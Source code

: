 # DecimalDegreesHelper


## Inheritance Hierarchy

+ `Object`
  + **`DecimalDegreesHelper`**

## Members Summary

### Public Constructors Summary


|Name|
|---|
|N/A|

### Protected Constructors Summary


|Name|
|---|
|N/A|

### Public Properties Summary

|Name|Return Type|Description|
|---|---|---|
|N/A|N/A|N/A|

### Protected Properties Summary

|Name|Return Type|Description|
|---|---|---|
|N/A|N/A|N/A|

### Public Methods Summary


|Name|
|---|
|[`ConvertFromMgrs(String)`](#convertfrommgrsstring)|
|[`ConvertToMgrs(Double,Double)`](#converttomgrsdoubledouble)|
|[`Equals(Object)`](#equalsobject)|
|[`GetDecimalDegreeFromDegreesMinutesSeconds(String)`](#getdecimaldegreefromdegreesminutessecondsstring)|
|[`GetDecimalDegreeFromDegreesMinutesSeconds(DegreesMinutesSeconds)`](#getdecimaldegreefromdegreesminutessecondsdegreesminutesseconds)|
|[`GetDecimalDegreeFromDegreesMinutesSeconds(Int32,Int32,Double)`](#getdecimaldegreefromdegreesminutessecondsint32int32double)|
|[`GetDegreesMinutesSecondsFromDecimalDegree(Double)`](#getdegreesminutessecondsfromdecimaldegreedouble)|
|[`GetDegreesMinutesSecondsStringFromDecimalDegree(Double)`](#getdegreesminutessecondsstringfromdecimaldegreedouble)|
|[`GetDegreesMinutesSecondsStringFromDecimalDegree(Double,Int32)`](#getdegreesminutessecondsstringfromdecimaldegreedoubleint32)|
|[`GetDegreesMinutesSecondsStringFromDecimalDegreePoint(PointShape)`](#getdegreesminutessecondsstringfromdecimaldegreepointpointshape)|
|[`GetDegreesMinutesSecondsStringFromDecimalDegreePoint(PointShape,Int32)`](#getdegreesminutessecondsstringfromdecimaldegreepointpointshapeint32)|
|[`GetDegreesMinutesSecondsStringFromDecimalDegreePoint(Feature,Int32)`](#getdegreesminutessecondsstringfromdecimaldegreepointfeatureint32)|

^^^^^^^^^^^^^^^^

Exercise aim => Nothing in the listing may be changed; retype it all exactly.

Answer space =>
Source code

: # DecimalDegreesHelper


## Inheritance Hierarchy

+ `Object`
  + **`DecimalDegreesHelper`**

## Members Summary

### Public Constructors Summary


|Name|
|---|
|N/A|

### Protected Constructors Summary


|Name|
|---|
|N/A|

### Public Properties Summary

|Name|Return Type|Description|
|---|---|---|
|N/A|N/A|N/A|

### Protected Properties Summary

|Name|Return Type|Description|
|---|---|---|
|N/A|N/A|N/A|

### Public Methods Summary


|Name|
|---|
|[`ConvertFromMgrs(String)`](#convertfrommgrsstring)|
|[`ConvertToMgrs(Double,Double)`](#converttomgrsdoubledouble)|
|[`Equals(Object)`](#equalsobject)|
|[`GetDecimalDegreeFromDegreesMinutesSeconds(String)`](#getdecimaldegreefromdegreesminutessecondsstring)|
|[`GetDecimalDegreeFromDegreesMinutesSeconds(DegreesMinutesSeconds)`](#getdecimaldegreefromdegreesminutessecondsdegreesminutesseconds)|
|[`GetDecimalDegreeFromDegreesMinutesSeconds(Int32,Int32,Double)`](#getdecimaldegreefromdegreesminutessecondsint32int32double)|
|[`GetDegreesMinutesSecondsFromDecimalDegree(Double)`](#getdegreesminutessecondsfromdecimaldegreedouble)|
|[`GetDegreesMinutesSecondsStringFromDecimalDegree(Double)`](#getdegreesminutessecondsstringfromdecimaldegreedouble)|
|[`GetDegreesMinutesSecondsStringFromDecimalDegree(Double,Int32)`](#getdegreesminutessecondsstringfromdecimaldegreedoubleint32)|
|[`GetDegreesMinutesSecondsStringFromDecimalDegreePoint(PointShape)`](#getdegreesminutessecondsstringfromdecimaldegreepointpointshape)|
|[`GetDegreesMinutesSecondsStringFromDecimalDegreePoint(PointShape,Int32)`](#getdegreesminutessecondsstringfromdecimaldegreepointpointshapeint32)|
|[`GetDegreesMinutesSecondsStringFromDecimalDegreePoint(Feature,Int32)`](#getdegreesminutessecondsstringfromdecimaldegreepointfeatureint32)|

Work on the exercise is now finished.